New National Party parliamentarian and former welfare minister Abe Williams is expected to be sacked from parliament and his party on Wednesday.

After the three-hour judgment on Tuesday, the Western Cape branch of the NNP set up a committee to decide on his fate. But this, the party says, is a mere formality that must be followed before he can be axed.

This follows a Cape High Court ruling which found him guilty on 40 counts of fraud and theft involving more than R600 000.

Premier Gerald Morkel said: "I wish to express my regret about the pain and suffering this has brought to his family."

A statement formally ending Williams' political career is expected on Wednesday.

Williams, who took bribes for thousands of rands, and used money donated to the people of the West Coast and his own political party - the then-National Party - to pay off his own bank overdraft, the Cape High Court found on Tuesday.

In one of the most high-profile cases of corruption in South Africa, Judge Roger Cleaver convicted Williams of corruption and theft totalling R623 254.

The judge found that:

- Williams, who is still a New National Party MP, took a bribe of R140 000 from a company involved with a house of representatives literacy project, Mercedes Information Technologies (MIT).
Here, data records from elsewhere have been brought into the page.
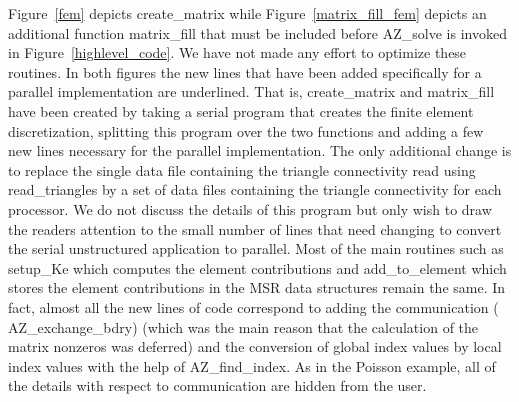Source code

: Figure~\ref{fem} depicts {\sf create\_matrix} while
Figure~\ref{matrix_fill_fem} depicts an additional function {\sf matrix\_fill}
that must be included before {\sf AZ\_solve} is invoked in
Figure~\ref{highlevel_code}.  We have not made any effort to optimize these
routines. In both figures the new lines that have been added specifically for a
parallel implementation are underlined.  That is, {\sf create\_matrix} and {\sf
  matrix\_fill} have been created by taking a serial program that creates the
finite element discretization, splitting this program over the two functions
and adding a few new lines necessary for the parallel implementation.  The only
additional change is to replace the single data file containing the triangle
connectivity read using {\sf read\_triangles} by a set of data files containing
the triangle connectivity for each processor.  We do not discuss the details of
this program but only wish to draw the readers attention to the small number of
lines that need changing to convert the serial unstructured application to
parallel.  Most of the main routines such as {\sf setup\_Ke} which computes the
element contributions and {\sf add\_to\_element} which stores the element
contributions in the MSR data structures remain the same.  In fact, almost all
the new lines of code correspond to adding the communication ({\sf
  AZ\_exchange\_bdry}) (which was the main reason that the calculation of the
matrix nonzeros was deferred) and the conversion of global index values by
local index values with the help of {\sf AZ\_find\_index}.  As in the Poisson
example, all of the details with respect to communication are hidden from the
user.
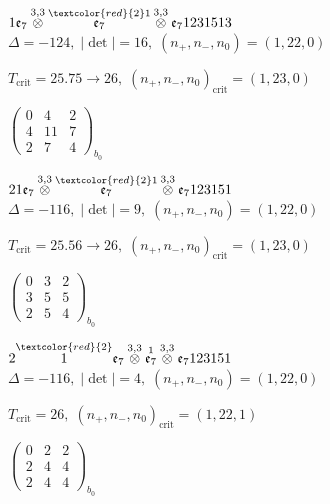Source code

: \documentclass[10pt]{article}
\begin{document}
\smallskip

$1\mathfrak{e}_7\overset{3,3}{\otimes}\overset{\textcolor{red}{2}1}{\mathfrak{e}_7}\overset{3,3}{\otimes}\mathfrak{e}_71231513$ \quad $\Delta=-124,\; |\det|=16,\; (n_+,n_-,n_0)=(1,22,0)$

\hspace{1em}$T_{\text{crit}}=25.75 \to 26,\; (n_+,n_-,n_0)_{\text{crit}}=(1,23,0)$

\hspace{2em}$\left(\begin{smallmatrix}0 & 4 & 2 \\ 4 & 11 & 7 \\ 2 & 7 & 4\end{smallmatrix}\right)_{\!b_0}$

\smallskip

$21\mathfrak{e}_7\overset{3,3}{\otimes}\overset{\textcolor{red}{2}1}{\mathfrak{e}_7}\overset{3,3}{\otimes}\mathfrak{e}_7123151$ \quad $\Delta=-116,\; |\det|=9,\; (n_+,n_-,n_0)=(1,22,0)$

\hspace{1em}$T_{\text{crit}}=25.56 \to 26,\; (n_+,n_-,n_0)_{\text{crit}}=(1,23,0)$

\hspace{2em}$\left(\begin{smallmatrix}0 & 3 & 2 \\ 3 & 5 & 5 \\ 2 & 5 & 4\end{smallmatrix}\right)_{\!b_0}$

$2\overset{\textcolor{red}{2}}{1}\mathfrak{e}_7\overset{3,3}{\otimes}\overset{1}{\mathfrak{e}_7}\overset{3,3}{\otimes}\mathfrak{e}_7123151$ \quad $\Delta=-116,\; |\det|=4,\; (n_+,n_-,n_0)=(1,22,0)$

\hspace{1em}$T_{\text{crit}}=26,\; (n_+,n_-,n_0)_{\text{crit}}=(1,22,1)$

\hspace{2em}$\left(\begin{smallmatrix}0 & 2 & 2 \\ 2 & 4 & 4 \\ 2 & 4 & 4\end{smallmatrix}\right)_{\!b_0}$
\end{document}
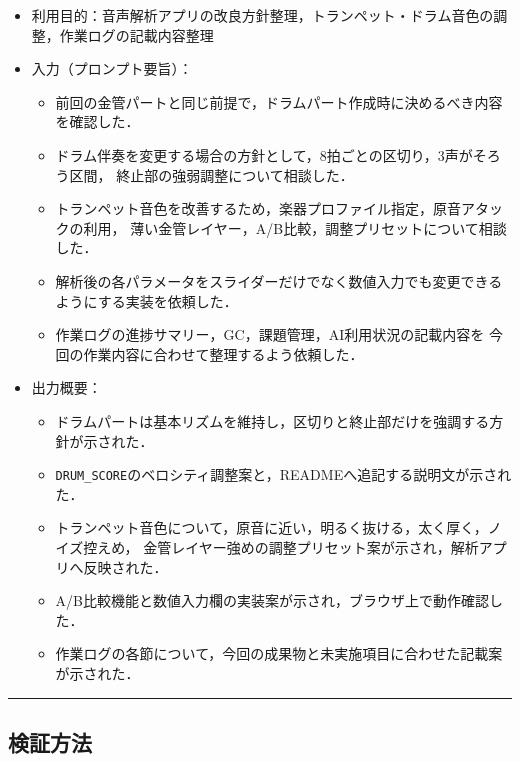 \documentclass[uplatex,dvipdfmx,a4paper,11pt]{jsarticle}
\newcommand{\sectionrule}{\par\medskip\noindent\rule{\linewidth}{0.6pt}\par\medskip}
\begin{document}
\begin{itemize}
  \item 利用目的：音声解析アプリの改良方針整理，トランペット・ドラム音色の調整，作業ログの記載内容整理
  \item 入力（プロンプト要旨）：
    \begin{itemize}
      \item {}前回の金管パートと同じ前提で，ドラムパート作成時に決めるべき内容を確認した．
      \item {}ドラム伴奏を変更する場合の方針として，8拍ごとの区切り，3声がそろう区間，
        終止部の強弱調整について相談した．
      \item {}トランペット音色を改善するため，楽器プロファイル指定，原音アタックの利用，
        薄い金管レイヤー，A/B比較，調整プリセットについて相談した．
      \item {}解析後の各パラメータをスライダーだけでなく数値入力でも変更できるようにする実装を依頼した．
      \item {}作業ログの進捗サマリー，GC，課題管理，AI利用状況の記載内容を
        今回の作業内容に合わせて整理するよう依頼した．
    \end{itemize}
  \item 出力概要：
    \begin{itemize}
      \item {}ドラムパートは基本リズムを維持し，区切りと終止部だけを強調する方針が示された．
      \item {}\texttt{DRUM\_SCORE}のベロシティ調整案と，READMEへ追記する説明文が示された．
      \item {}トランペット音色について，原音に近い，明るく抜ける，太く厚く，ノイズ控えめ，
        金管レイヤー強めの調整プリセット案が示され，解析アプリへ反映された．
      \item {}A/B比較機能と数値入力欄の実装案が示され，ブラウザ上で動作確認した．
      \item {}作業ログの各節について，今回の成果物と未実施項目に合わせた記載案が示された．
    \end{itemize}
\end{itemize}

\sectionrule

\subsection{検証方法}
\end{document}

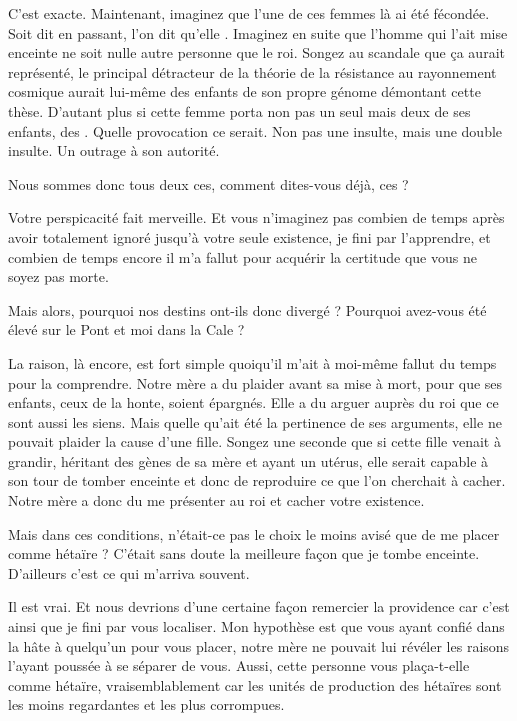 \begin{drama}
   \elenaspeaks C’est exacte. Maintenant, imaginez que l’une de ces femmes là ai été fécondée. Soit dit en passant, l’on dit qu’elle . Imaginez en suite que l’homme qui l’ait mise enceinte ne soit nulle autre personne que le roi. Songez au scandale que ça aurait représenté, le principal détracteur de la théorie de la résistance au rayonnement cosmique aurait lui-même des enfants de son propre génome démontant cette thèse. D’autant plus si cette femme porta non pas un seul mais deux de ses enfants, des . Quelle provocation ce serait. Non pas une insulte, mais une double insulte. Un outrage à son autorité.

   \elaspeaks Nous sommes donc tous deux ces, comment dites-vous déjà, ces  ?

   \elenaspeaks Votre perspicacité fait merveille. Et vous n’imaginez pas combien de temps après avoir totalement ignoré jusqu’à votre seule existence, je fini par l’apprendre, et combien de temps encore il m’a fallut pour acquérir la certitude que vous ne soyez pas morte.

   \elaspeaks Mais alors, pourquoi nos destins ont-ils donc divergé ? Pourquoi avez-vous été élevé sur le Pont et moi dans la Cale ?

   \elenaspeaks La raison, là encore, est fort simple quoiqu’il m’ait à moi-même fallut du temps pour la comprendre. Notre mère a du plaider avant sa mise à mort, pour que ses enfants, ceux de la honte, soient épargnés. Elle a du arguer auprès du roi que ce sont aussi les siens. Mais quelle qu’ait été la pertinence de ses arguments, elle ne pouvait plaider la cause d’une fille. Songez une seconde que si cette fille venait à grandir, héritant des gènes de sa mère et ayant un utérus, elle serait capable à son tour de tomber enceinte et donc de reproduire ce que l’on cherchait à cacher. Notre mère a donc du me présenter au roi et cacher votre existence.

   \elaspeaks Mais dans ces conditions, n’était-ce pas le choix le moins avisé que de me placer comme hétaïre ? C’était sans doute la meilleure façon que je tombe enceinte. D’ailleurs c’est ce qui m’arriva souvent.

   \elenaspeaks Il est vrai. Et nous devrions d’une certaine façon remercier la providence car c’est ainsi que je fini par vous localiser. Mon hypothèse est que vous ayant confié dans la hâte à quelqu’un pour vous placer, notre mère ne pouvait lui révéler les raisons l’ayant poussée à se séparer de vous. Aussi, cette personne vous plaça-t-elle comme hétaïre, vraisemblablement car les unités de production des hétaïres sont les moins regardantes et les plus corrompues.


\end{drama}
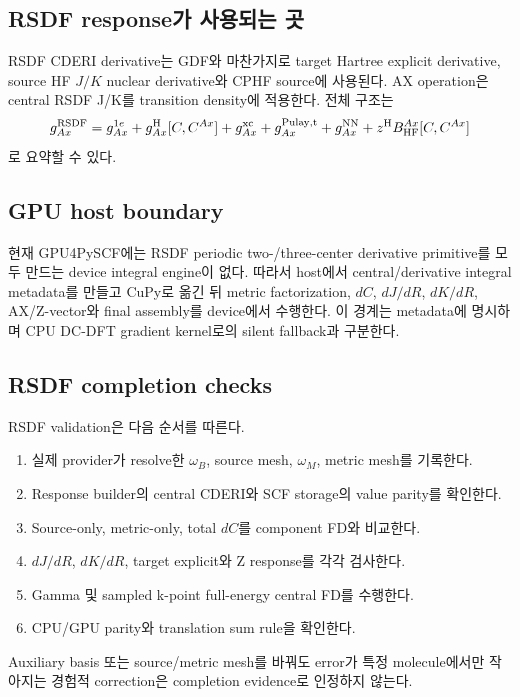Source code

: \subsection{RSDF response가 사용되는 곳}

RSDF CDERI derivative는 GDF와 마찬가지로 target Hartree explicit derivative, source HF
$J/K$ nuclear derivative와 CPHF source에 사용된다. AX operation은 central RSDF J/K를
transition density에 적용한다. 전체 구조는
\begin{equation}
  g_{Ax}^{\mathrm{RSDF}}
  =g_{Ax}^{1e}+g_{Ax}^{\mathrm H}[C,C^{Ax}]
   +g_{Ax}^{\mathrm{xc}}+g_{Ax}^{\mathrm{Pulay,t}}
   +g_{Ax}^{\mathrm{NN}}+z^\Herm B_{\mathrm{HF}}^{Ax}[C,C^{Ax}]
  \label{eq:rsdf-total-gradient}
\end{equation}
로 요약할 수 있다.

\subsection{GPU host boundary}

현재 GPU4PySCF에는 RSDF periodic two-/three-center derivative primitive를 모두 만드는
device integral engine이 없다. 따라서 host에서 central/derivative integral metadata를
만들고 CuPy로 옮긴 뒤 metric factorization, $dC$, $dJ/dR$, $dK/dR$, AX/Z-vector와 final
assembly를 device에서 수행한다. 이 경계는 metadata에 명시하며 CPU DC-DFT gradient
kernel로의 silent fallback과 구분한다.

\subsection{RSDF completion checks}

RSDF validation은 다음 순서를 따른다.

\begin{enumerate}
  \item 실제 provider가 resolve한 $\omega_B$, source mesh, $\omega_M$, metric mesh를 기록한다.
  \item Response builder의 central CDERI와 SCF storage의 value parity를 확인한다.
  \item Source-only, metric-only, total $dC$를 component FD와 비교한다.
  \item $dJ/dR$, $dK/dR$, target explicit와 Z response를 각각 검사한다.
  \item Gamma 및 sampled k-point full-energy central FD를 수행한다.
  \item CPU/GPU parity와 translation sum rule을 확인한다.
\end{enumerate}

Auxiliary basis 또는 source/metric mesh를 바꿔도 error가 특정 molecule에서만 작아지는
경험적 correction은 completion evidence로 인정하지 않는다.

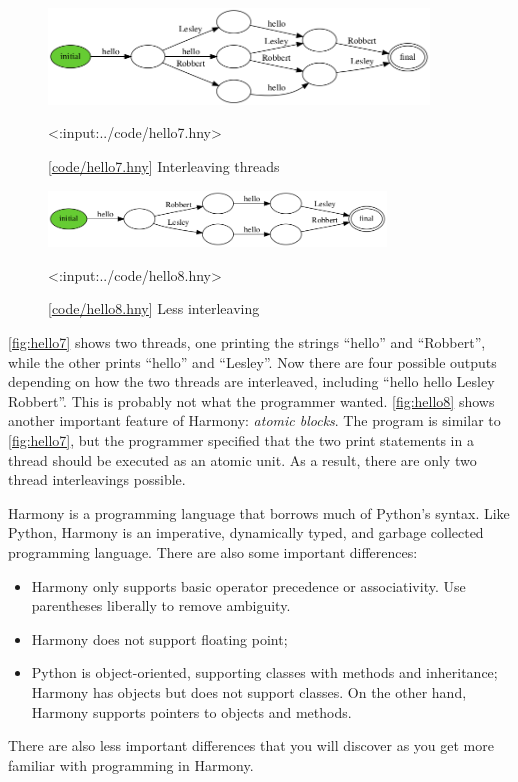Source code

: \documentclass{report}
\newcommand{\harmonylink}[1]{%
[\href{https://harmony.cs.cornell.edu/#1}{\underline{#1}}]%
}
\newenvironment{code}{
\tcolorbox
}{
\endtcolorbox
}
\begin{document}
\begin{figure}
\begin{center}
\includegraphics[width=0.9\textwidth]{figures/hello7.png}
\end{center}
\begin{code}
<{:input:../code/hello7.hny}>
\end{code}
\caption{\harmonylink{code/hello7.hny} Interleaving threads}
\label{fig:hello7}
\end{figure}

\begin{figure}
\begin{center}
\includegraphics[width=0.8\textwidth]{figures/hello8.png}
\end{center}
\begin{code}
<{:input:../code/hello8.hny}>
\end{code}
\caption{\harmonylink{code/hello8.hny} Less interleaving}
\label{fig:hello8}
\end{figure}

\autoref{fig:hello7} shows two threads, one printing the strings
``hello'' and ``Robbert'', while the other prints ``hello'' and
``Lesley''.  Now there are four possible outputs depending on
how the two threads are interleaved, including
``hello hello Lesley Robbert''.  This is probably not what
the programmer wanted.  \autoref{fig:hello8} shows another
important feature of Harmony: \emph{atomic blocks}.  The
program is similar to \autoref{fig:hello7}, but the programmer
specified that the two print statements in a thread should
be executed as an atomic unit.  As a result, there are only
two thread interleavings possible.

Harmony is a programming language that borrows much of
Python's syntax.
Like Python, Harmony is an imperative,
dynamically typed, and garbage collected programming language.
There are also some important differences:
\begin{itemize}
\item Harmony only supports basic operator precedence or associativity.
Use parentheses liberally to remove ambiguity.
\item Harmony does not support floating point;
\item Python is object-oriented, supporting classes with methods and
inheritance; Harmony has objects but does not support classes.
On the other hand, Harmony supports pointers to objects and methods.
\end{itemize}
There are also less important differences that you will discover as
you get more familiar with programming in Harmony.
\end{document}

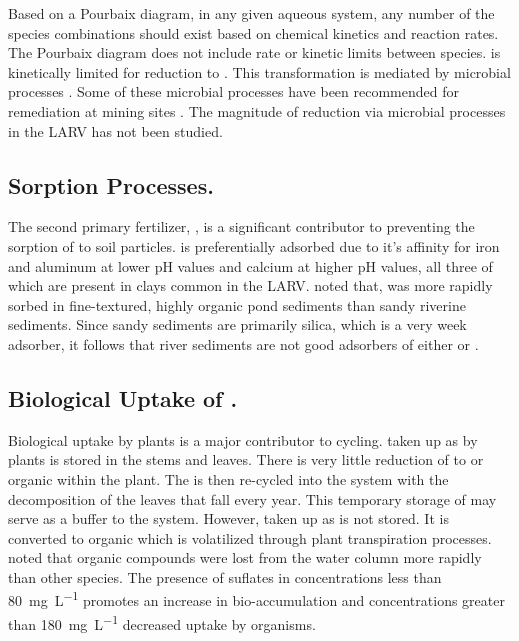 Based on a Pourbaix diagram, in any given aqueous system, any number of the species combinations should exist based on chemical kinetics and reaction rates.  The Pourbaix diagram does not include rate or kinetic limits between species.  \selenate is kinetically limited for reduction to \selenite.  This transformation is mediated by microbial processes \parencite{Lalvani2004}.  Some of these microbial processes have been recommended for \Se remediation at mining sites \parencite{MSE2001}.  The magnitude of \selenate reduction via microbial processes in the LARV has not been studied.

\subsection*{Sorption Processes.}
The second primary fertilizer, \phosphate, is a significant contributor to preventing the sorption of \selenite to soil particles.  \phosphate is preferentially adsorbed due to it's affinity for iron and aluminum at lower pH values and calcium at higher pH values, all three of which are present in clays common in the LARV.  \textcite{Besser1989} noted that, \Se was more rapidly sorbed in fine-textured, highly organic pond sediments than sandy riverine sediments.  Since sandy sediments are primarily silica, which is a very week adsorber, it follows that river sediments are not good adsorbers of either \phosphate or \selenite \parencite{Oram2008}.

\subsection*{Biological Uptake of \Se.}
Biological uptake by plants is a major contributor to \Se cycling.  \Se taken up as \selenate by plants is stored in the stems and leaves.  There is very little reduction of \selenate to \selenite or organic \Se within the plant.  The \selenate is then re-cycled into the system with the decomposition of the leaves that fall every year.  This temporary storage of \Se may serve as a buffer to the system.  However, \Se taken up as \selenite is not stored.  It is converted to organic \Se which is volatilized through plant transpiration processes.  \textcite{Besser1989} noted that organic \Se compounds were lost from the water column more rapidly than other \Se species.  The presence of suflates in concentrations less than \SI{80}{\milli\g\per\liter} promotes an increase in \Se bio-accumulation and concentrations greater than \SI{180}{\milli\g\per\liter} decreased \Se uptake by organisms.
According to auditors, MIT made millions of rands from the literacy project.

In return, Williams promised that he would ensure the government kept on buying computers from MIT, when it extended the literacy project. He also undertook to speak to then-state president FW de Klerk about dropping an investigation into the first phase of the project

- Williams took a bribe of R100 112 from Port Elizabeth millionaire Michau Huisamen to pressure authorities to extend to the Eastern Cape Nisec's existing tender to handle pension payouts in the Western Cape.

Shortly before the deal, Huisamen sold Nisec to parastatal company Denel. In terms of this contract, Huisamen was to get R2-million if the tender was extended

- Williams stole R343 142 from donations he had received to help the people on the West Coast and promote his political aims, to pay off his personal overdraft

- He stole R40 000 from the proceeds of the West Coast Classic golf tournament, held for the benefit of the NNP.

"The court case is not finished. I do not want to say anything," was the only comment Williams offered in a shaking voice when he left the court on Tuesday.

The verdict had been a unanimous decision between himself and assessors Henk Rubidge and Ben Martin, said Judge Cleaver.

He found that Williams transferred donor money on 18 occasions to his personal account, in an attempt to clear his overdraft. Although the bank received the benefit of such transfers, South African law recognised it as theft of "credit".

Mike Savage, who did the forensic audit for the directorate for serious economic offences, indicated to the court that as much as 93 percent of donations that were deposited in an account reserved for that purpose found their way into Williams's personal overdrawn account or were used for his benefit.

Judge Cleaver said Williams's evidence was "evasive" and "incoherent" and he often adapted his version of events when confronted with discrepancies.

Evidence and argument in aggravation and mitigation of sentence is expected to be heard on Wednesday.